● **PROBLEM REQUIREMENTS**: Could you write out the line containing "### Further Question" and all the lines below it in the data, exactly, through the final one and nothing else?

● **THE DATA**:
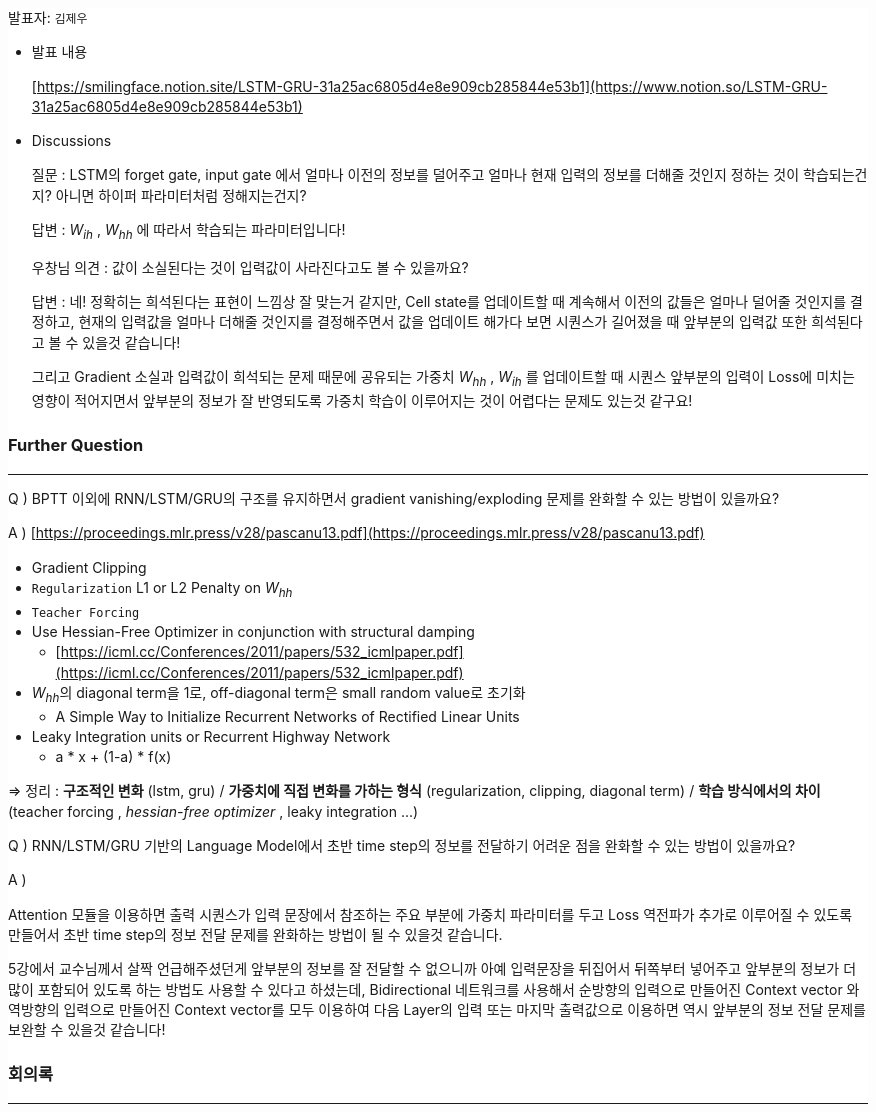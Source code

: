 발표자:  `김제우` 

- 발표 내용

    [https://smilingface.notion.site/LSTM-GRU-31a25ac6805d4e8e909cb285844e53b1](https://www.notion.so/LSTM-GRU-31a25ac6805d4e8e909cb285844e53b1)

- Discussions

    질문 : LSTM의 forget gate, input gate 에서 얼마나 이전의 정보를 덜어주고 얼마나 현재 입력의 정보를 더해줄 것인지 정하는 것이 학습되는건지? 아니면 하이퍼 파라미터처럼 정해지는건지?

    답변 : $W_{ih}$ , $W_{hh}$ 에 따라서 학습되는 파라미터입니다!

    우창님 의견 : 값이 소실된다는 것이 입력값이 사라진다고도 볼 수 있을까요?

    답변 : 네! 정확히는 희석된다는 표현이 느낌상 잘 맞는거 같지만, Cell state를 업데이트할 때 계속해서 이전의 값들은 얼마나 덜어줄 것인지를 결정하고, 현재의 입력값을 얼마나 더해줄 것인지를 결정해주면서 값을 업데이트 해가다 보면 시퀀스가 길어졌을 때 앞부분의 입력값 또한 희석된다고 볼 수 있을것 같습니다!

    그리고 Gradient 소실과 입력값이 희석되는 문제 때문에 공유되는 가중치 $W_{hh}$ , $W_{ih}$ 를 업데이트할 때 시퀀스 앞부분의 입력이 Loss에 미치는 영향이 적어지면서 앞부분의 정보가 잘 반영되도록 가중치 학습이 이루어지는 것이 어렵다는 문제도 있는것 같구요!

### Further Question

---

Q )  BPTT 이외에 RNN/LSTM/GRU의 구조를 유지하면서 gradient vanishing/exploding 문제를 완화할 수 있는 방법이 있을까요?

A )  [https://proceedings.mlr.press/v28/pascanu13.pdf](https://proceedings.mlr.press/v28/pascanu13.pdf)

- Gradient Clipping
- `Regularization` L1 or L2 Penalty on $W_{hh}$
- `Teacher Forcing`
- Use Hessian-Free Optimizer in conjunction with structural damping
    - [https://icml.cc/Conferences/2011/papers/532_icmlpaper.pdf](https://icml.cc/Conferences/2011/papers/532_icmlpaper.pdf)
- $W_{hh}$의 diagonal term을 1로, off-diagonal term은 small random value로 초기화
    - A Simple Way to Initialize Recurrent Networks of Rectified Linear Units
- Leaky Integration units or Recurrent Highway Network
    - a * x + (1-a) * f(x)

⇒  정리  :  **구조적인 변화** (lstm, gru) / **가중치에 직접 변화를 가하는 형식** (regularization, clipping, diagonal term)  / **학습 방식에서의 차이** (teacher forcing , *hessian-free optimizer* , leaky integration ...)

Q )  RNN/LSTM/GRU 기반의 Language Model에서 초반 time step의 정보를 전달하기 어려운 점을 완화할 수 있는 방법이 있을까요?

A )

Attention 모듈을 이용하면 출력 시퀀스가 입력 문장에서 참조하는 주요 부분에 가중치 파라미터를 두고 Loss 역전파가 추가로 이루어질 수 있도록 만들어서 초반 time step의 정보 전달 문제를 완화하는 방법이 될 수 있을것 같습니다.

5강에서 교수님께서 살짝 언급해주셨던게 앞부분의 정보를 잘 전달할 수 없으니까 아예 입력문장을 뒤집어서 뒤쪽부터 넣어주고 앞부분의 정보가 더 많이 포함되어 있도록 하는 방법도 사용할 수 있다고 하셨는데, Bidirectional 네트워크를 사용해서 순방향의 입력으로 만들어진 Context vector 와 역방향의 입력으로 만들어진 Context vector를 모두 이용하여 다음 Layer의 입력 또는 마지막 출력값으로 이용하면 역시 앞부분의 정보 전달 문제를 보완할 수 있을것 같습니다!



### 회의록

---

● **EXERCISE OUTPUT**:
### Further Question

---

Q )  BPTT 이외에 RNN/LSTM/GRU의 구조를 유지하면서 gradient vanishing/exploding 문제를 완화할 수 있는 방법이 있을까요?

A )  [https://proceedings.mlr.press/v28/pascanu13.pdf](https://proceedings.mlr.press/v28/pascanu13.pdf)

- Gradient Clipping
- `Regularization` L1 or L2 Penalty on $W_{hh}$
- `Teacher Forcing`
- Use Hessian-Free Optimizer in conjunction with structural damping
    - [https://icml.cc/Conferences/2011/papers/532_icmlpaper.pdf](https://icml.cc/Conferences/2011/papers/532_icmlpaper.pdf)
- $W_{hh}$의 diagonal term을 1로, off-diagonal term은 small random value로 초기화
    - A Simple Way to Initialize Recurrent Networks of Rectified Linear Units
- Leaky Integration units or Recurrent Highway Network
    - a * x + (1-a) * f(x)

⇒  정리  :  **구조적인 변화** (lstm, gru) / **가중치에 직접 변화를 가하는 형식** (regularization, clipping, diagonal term)  / **학습 방식에서의 차이** (teacher forcing , *hessian-free optimizer* , leaky integration ...)

Q )  RNN/LSTM/GRU 기반의 Language Model에서 초반 time step의 정보를 전달하기 어려운 점을 완화할 수 있는 방법이 있을까요?

A )

Attention 모듈을 이용하면 출력 시퀀스가 입력 문장에서 참조하는 주요 부분에 가중치 파라미터를 두고 Loss 역전파가 추가로 이루어질 수 있도록 만들어서 초반 time step의 정보 전달 문제를 완화하는 방법이 될 수 있을것 같습니다.

5강에서 교수님께서 살짝 언급해주셨던게 앞부분의 정보를 잘 전달할 수 없으니까 아예 입력문장을 뒤집어서 뒤쪽부터 넣어주고 앞부분의 정보가 더 많이 포함되어 있도록 하는 방법도 사용할 수 있다고 하셨는데, Bidirectional 네트워크를 사용해서 순방향의 입력으로 만들어진 Context vector 와 역방향의 입력으로 만들어진 Context vector를 모두 이용하여 다음 Layer의 입력 또는 마지막 출력값으로 이용하면 역시 앞부분의 정보 전달 문제를 보완할 수 있을것 같습니다!



### 회의록

---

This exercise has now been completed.